Pada penghujung tahun 2012, sejumlah negara emerging market di Asia, termasuk Indonesia, Vietnam, Filipina dan India, terus menjalankan kebijakan moneter yang agak longgar. Demi mewujudkan pertumbuhan ekonomi, suku bunga di negara-negara tersebut sedikit diturunkan atau tetap dipertahankan pada level relatif rendah.
Sejak tahun ini, terdapat sejumlah gejala positif pada ekonomi negara-negara emerging market. Tekanan inflasi yang sempat menghantui negara-negara tersebut pada 2011 telah diatasi pada 2012. Indeks harga konsumen Filipina pada November lalu menurun sampai 2,8 persen, mencapai rekor terendah selama delapan bulan terahkir ini. Inflasi Thailand pun menurun sampai 2,74 persen, terendah dalam tiga bulan terakhir. Ini memungkinkan bank sentral di negara-negara tersebut sanggup memelihara suku bunga yang relatif rendah, yang mendukung pertumbuhan pesat ekonomi mereka.

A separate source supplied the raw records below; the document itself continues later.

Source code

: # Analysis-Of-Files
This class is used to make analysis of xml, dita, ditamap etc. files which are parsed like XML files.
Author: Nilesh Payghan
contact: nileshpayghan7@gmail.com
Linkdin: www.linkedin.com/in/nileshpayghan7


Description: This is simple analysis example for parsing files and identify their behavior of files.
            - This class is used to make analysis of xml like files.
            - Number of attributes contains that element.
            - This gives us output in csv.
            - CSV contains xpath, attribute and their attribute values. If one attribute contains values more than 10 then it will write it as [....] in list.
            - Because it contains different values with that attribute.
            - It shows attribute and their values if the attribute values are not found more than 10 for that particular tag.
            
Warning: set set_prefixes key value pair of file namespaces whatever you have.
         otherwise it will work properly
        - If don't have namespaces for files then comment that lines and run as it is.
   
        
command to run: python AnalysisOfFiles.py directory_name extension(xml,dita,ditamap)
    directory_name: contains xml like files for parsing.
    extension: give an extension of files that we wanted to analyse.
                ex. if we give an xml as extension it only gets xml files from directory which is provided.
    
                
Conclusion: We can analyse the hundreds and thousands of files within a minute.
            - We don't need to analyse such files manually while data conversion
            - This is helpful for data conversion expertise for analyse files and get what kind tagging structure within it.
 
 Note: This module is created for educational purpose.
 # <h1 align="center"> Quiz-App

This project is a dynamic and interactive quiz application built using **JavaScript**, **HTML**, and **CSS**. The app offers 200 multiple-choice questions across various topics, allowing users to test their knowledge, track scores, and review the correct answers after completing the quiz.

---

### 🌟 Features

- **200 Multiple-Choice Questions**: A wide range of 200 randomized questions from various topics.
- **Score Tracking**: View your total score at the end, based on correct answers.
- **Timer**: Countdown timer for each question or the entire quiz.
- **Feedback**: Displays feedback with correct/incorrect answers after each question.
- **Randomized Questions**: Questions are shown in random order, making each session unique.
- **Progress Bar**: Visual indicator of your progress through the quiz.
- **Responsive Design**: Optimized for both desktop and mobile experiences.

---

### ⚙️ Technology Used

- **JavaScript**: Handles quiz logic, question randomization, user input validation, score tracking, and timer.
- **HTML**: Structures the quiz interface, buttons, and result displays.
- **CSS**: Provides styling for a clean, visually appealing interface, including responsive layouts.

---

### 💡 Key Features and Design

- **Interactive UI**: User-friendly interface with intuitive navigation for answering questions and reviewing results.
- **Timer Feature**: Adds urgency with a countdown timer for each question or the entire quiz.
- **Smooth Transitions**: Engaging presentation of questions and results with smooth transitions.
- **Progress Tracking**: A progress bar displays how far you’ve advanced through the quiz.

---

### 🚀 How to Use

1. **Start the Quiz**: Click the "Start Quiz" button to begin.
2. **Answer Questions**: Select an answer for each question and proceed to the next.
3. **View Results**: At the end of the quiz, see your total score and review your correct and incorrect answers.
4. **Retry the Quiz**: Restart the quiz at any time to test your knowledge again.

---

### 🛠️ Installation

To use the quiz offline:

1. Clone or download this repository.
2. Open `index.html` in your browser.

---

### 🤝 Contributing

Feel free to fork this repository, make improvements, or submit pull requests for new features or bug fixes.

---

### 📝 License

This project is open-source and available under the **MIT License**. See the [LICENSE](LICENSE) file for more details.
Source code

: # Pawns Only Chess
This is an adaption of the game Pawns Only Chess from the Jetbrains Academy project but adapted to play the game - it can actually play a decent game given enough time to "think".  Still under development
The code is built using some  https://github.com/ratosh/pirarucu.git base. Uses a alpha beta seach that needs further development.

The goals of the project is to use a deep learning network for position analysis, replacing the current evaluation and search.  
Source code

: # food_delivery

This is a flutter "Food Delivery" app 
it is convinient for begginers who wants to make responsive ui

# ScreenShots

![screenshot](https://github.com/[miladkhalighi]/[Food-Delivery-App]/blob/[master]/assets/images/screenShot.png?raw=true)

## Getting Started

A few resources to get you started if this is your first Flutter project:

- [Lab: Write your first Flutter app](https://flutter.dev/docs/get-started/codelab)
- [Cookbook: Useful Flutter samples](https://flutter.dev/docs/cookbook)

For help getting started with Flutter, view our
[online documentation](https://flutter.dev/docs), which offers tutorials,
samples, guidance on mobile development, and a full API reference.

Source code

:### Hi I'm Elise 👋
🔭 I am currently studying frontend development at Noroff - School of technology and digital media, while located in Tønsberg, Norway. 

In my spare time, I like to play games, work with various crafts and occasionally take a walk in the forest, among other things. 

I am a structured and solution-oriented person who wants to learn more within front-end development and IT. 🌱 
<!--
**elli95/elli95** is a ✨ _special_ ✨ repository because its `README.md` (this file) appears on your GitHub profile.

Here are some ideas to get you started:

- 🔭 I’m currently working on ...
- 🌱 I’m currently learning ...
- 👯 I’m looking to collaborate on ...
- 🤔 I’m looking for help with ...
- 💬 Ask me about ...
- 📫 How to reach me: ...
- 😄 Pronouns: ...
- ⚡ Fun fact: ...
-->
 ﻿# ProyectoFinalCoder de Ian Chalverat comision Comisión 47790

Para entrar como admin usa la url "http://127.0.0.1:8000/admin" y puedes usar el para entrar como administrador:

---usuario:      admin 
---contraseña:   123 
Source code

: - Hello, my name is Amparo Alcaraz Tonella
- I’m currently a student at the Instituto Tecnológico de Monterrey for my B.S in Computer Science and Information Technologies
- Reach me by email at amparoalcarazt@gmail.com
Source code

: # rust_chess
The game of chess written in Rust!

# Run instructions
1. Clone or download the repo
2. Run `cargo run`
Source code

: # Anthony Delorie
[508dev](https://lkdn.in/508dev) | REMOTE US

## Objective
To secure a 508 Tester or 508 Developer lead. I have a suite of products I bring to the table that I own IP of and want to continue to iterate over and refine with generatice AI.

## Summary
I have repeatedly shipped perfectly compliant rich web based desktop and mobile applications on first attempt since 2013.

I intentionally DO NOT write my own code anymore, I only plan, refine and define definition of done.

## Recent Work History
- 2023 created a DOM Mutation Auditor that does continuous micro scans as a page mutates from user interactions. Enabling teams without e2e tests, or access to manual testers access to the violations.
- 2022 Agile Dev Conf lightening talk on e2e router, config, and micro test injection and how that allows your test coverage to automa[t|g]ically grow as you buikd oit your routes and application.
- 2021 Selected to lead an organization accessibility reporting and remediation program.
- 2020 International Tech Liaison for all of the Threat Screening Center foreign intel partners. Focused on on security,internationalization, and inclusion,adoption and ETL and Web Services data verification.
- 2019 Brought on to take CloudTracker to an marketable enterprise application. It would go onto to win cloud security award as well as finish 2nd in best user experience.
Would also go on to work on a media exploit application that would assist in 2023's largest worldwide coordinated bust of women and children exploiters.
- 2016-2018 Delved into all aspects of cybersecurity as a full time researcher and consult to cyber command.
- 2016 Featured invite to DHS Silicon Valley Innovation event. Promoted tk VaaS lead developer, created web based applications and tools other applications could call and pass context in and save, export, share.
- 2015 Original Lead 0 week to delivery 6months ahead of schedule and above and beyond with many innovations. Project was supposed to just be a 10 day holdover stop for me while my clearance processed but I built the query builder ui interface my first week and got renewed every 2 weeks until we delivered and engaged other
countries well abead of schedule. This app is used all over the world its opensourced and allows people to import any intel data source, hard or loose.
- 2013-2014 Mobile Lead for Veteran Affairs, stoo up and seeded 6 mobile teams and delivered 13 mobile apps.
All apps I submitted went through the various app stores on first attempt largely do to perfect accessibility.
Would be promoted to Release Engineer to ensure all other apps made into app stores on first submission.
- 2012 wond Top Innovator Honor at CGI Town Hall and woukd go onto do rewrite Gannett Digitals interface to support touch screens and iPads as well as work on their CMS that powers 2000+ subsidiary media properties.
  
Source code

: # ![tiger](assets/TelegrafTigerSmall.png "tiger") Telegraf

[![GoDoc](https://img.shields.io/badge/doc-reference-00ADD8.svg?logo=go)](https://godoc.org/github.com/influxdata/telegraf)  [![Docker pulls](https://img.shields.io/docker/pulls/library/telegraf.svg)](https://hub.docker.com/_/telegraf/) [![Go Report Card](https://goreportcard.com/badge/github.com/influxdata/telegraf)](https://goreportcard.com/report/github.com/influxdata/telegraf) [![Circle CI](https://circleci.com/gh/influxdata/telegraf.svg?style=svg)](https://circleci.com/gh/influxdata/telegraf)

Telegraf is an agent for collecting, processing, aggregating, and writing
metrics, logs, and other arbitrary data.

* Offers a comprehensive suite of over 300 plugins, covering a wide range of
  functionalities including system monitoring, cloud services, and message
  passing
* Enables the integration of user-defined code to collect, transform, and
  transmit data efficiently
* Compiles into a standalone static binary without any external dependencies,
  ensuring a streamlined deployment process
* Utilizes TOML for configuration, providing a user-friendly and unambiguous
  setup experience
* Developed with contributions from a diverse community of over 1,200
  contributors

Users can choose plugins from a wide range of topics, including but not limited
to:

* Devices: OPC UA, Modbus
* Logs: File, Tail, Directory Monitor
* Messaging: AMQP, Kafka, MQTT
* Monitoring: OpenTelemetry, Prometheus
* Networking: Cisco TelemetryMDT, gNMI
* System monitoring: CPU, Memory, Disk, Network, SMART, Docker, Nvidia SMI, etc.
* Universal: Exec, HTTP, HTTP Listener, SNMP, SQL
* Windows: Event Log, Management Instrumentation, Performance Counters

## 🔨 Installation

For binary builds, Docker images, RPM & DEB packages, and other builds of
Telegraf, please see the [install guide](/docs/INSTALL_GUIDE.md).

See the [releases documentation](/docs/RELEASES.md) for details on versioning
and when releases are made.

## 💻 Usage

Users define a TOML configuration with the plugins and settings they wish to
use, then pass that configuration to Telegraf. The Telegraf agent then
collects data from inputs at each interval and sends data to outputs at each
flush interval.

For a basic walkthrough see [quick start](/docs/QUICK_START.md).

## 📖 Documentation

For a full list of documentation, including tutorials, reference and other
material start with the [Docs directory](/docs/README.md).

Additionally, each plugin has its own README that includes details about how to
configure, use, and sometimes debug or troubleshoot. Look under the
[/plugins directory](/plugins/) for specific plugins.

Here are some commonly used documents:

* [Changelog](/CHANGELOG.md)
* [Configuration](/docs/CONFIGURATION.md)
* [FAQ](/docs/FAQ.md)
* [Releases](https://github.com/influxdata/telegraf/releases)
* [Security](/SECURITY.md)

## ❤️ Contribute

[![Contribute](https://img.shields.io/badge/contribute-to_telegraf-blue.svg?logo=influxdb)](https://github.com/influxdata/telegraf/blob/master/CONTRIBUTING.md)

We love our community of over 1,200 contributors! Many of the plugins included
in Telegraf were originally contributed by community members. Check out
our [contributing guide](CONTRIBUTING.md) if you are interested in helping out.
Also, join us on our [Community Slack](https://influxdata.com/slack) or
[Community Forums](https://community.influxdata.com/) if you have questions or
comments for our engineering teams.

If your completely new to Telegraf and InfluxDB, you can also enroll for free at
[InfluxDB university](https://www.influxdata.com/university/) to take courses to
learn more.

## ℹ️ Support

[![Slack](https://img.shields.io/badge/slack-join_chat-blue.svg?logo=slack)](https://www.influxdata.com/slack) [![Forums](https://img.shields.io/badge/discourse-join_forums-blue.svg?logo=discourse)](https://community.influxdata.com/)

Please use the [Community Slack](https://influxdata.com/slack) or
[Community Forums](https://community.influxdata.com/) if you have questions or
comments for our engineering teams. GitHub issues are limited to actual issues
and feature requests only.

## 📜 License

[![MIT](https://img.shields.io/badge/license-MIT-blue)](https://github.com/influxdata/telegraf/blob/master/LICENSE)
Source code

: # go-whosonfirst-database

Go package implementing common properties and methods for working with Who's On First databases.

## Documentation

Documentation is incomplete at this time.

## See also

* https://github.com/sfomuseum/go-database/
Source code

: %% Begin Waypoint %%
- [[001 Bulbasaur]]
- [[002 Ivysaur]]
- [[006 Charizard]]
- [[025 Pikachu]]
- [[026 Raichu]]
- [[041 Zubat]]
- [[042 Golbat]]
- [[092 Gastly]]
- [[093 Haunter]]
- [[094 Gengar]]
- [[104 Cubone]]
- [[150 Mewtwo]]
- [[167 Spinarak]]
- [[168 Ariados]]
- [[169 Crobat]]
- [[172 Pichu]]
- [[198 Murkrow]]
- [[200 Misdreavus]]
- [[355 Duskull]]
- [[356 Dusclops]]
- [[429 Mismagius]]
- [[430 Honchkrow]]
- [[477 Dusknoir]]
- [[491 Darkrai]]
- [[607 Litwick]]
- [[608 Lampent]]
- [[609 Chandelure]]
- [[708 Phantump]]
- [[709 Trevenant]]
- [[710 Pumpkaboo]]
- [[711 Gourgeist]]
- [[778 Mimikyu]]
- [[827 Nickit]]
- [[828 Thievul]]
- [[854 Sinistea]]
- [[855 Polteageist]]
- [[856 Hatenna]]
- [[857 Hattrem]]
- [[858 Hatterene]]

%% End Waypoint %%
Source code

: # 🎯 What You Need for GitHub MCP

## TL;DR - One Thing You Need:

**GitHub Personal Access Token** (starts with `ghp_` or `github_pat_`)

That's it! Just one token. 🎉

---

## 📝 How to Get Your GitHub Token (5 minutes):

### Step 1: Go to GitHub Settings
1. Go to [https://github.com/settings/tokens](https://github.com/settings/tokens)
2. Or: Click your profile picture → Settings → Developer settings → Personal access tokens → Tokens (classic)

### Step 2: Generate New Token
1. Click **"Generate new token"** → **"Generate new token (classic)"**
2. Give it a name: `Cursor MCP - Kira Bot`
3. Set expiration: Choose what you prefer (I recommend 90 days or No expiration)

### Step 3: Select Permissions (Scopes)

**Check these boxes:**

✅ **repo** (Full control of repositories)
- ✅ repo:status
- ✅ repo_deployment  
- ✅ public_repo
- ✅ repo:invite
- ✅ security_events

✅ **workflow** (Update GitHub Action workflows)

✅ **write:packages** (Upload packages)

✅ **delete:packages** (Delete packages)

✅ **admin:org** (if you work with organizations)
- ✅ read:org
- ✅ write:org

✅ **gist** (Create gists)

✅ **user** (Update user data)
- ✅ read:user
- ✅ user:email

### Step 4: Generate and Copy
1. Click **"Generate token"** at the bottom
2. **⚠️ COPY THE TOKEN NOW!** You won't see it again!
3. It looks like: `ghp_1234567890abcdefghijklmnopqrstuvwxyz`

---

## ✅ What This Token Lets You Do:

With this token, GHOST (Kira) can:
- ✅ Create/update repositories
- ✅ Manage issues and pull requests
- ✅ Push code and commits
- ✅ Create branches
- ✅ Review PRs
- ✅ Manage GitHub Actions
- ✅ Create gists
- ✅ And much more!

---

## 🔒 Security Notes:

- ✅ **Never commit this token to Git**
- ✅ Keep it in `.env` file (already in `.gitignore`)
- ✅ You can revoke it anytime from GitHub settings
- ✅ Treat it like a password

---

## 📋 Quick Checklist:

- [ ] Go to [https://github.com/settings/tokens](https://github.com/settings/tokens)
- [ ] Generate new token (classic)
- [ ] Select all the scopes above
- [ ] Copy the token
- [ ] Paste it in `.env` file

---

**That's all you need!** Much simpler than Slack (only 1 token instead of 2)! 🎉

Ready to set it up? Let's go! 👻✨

Bank Sentral Vietnam pada 20 Desember menurunkan suku bunga kredit refinancing dari 10 persen menjadi 9 persen, menurunkan suku bunga re-discount dari 8 persen menjadi 7 persen. Vietnam sepanjang tahun ini telah enam kali menurunkan suku bunga untuk memberi stimulus pada pertumbuhan ekonomi. Bank Sentral Indonesia tetap memelihara suku bunga pada level 5,75 persen untuk menstabilkan dan mendorong pertumbuhan ekonomi. BI memandang suku bunga saat ini seimbang dengan angka inflasi 2013 dan 2014 yang ditargetkan berkisar antara 3,5 hingga 5,5 persen.
Analis berpendapat, penurunan permintaan pasar eksternal mungkin merupakan salah satu kesempatan untuk mendorong transformasi ekonomi negara-negara emerging market. Negara-negara tersebut meluncurkan kebijakan moneter longgar, serta memperluas konsumi dan invetasi, demi merangsang konsumsi, investasi, dan pembangunan infrastruktur pasar domestik. Hal-hal tersebut diyakini dapat berfungsi untuk perkembangan negara-negara Asia secara seimbang.
Ada pula yang berpendapat bahwa kemakmuran Asia akan mendatangkan uang panas dalam jumlah besar. Ternyata, harga properti di beberapa daerah Asia justru meningkat. Di pasar devisa, mata uang negara-negara Asia umumnya menguat terhadap dolar Amerika. Kurs won Korea Selatan naik 5 persen, sedangkan peso Filipina naik 4 persen. Penguatan juga dialami baht Thailand dan ringgit Malaysia.
Padahal, kebijakan moneter longgar yang dilaksanakan negara-negara emerging market Asia juga disebabkan kebijakan moneter Quantitative Easing (Q.E) yang dilaksanakan AS dan Jepang. AS sedang mencetak uang dalam jumlah besar, sehingga negara-negara Asia mau tidak mau harus mengikuti demi menghindari tekanan apresiasi pada mata uang lokal.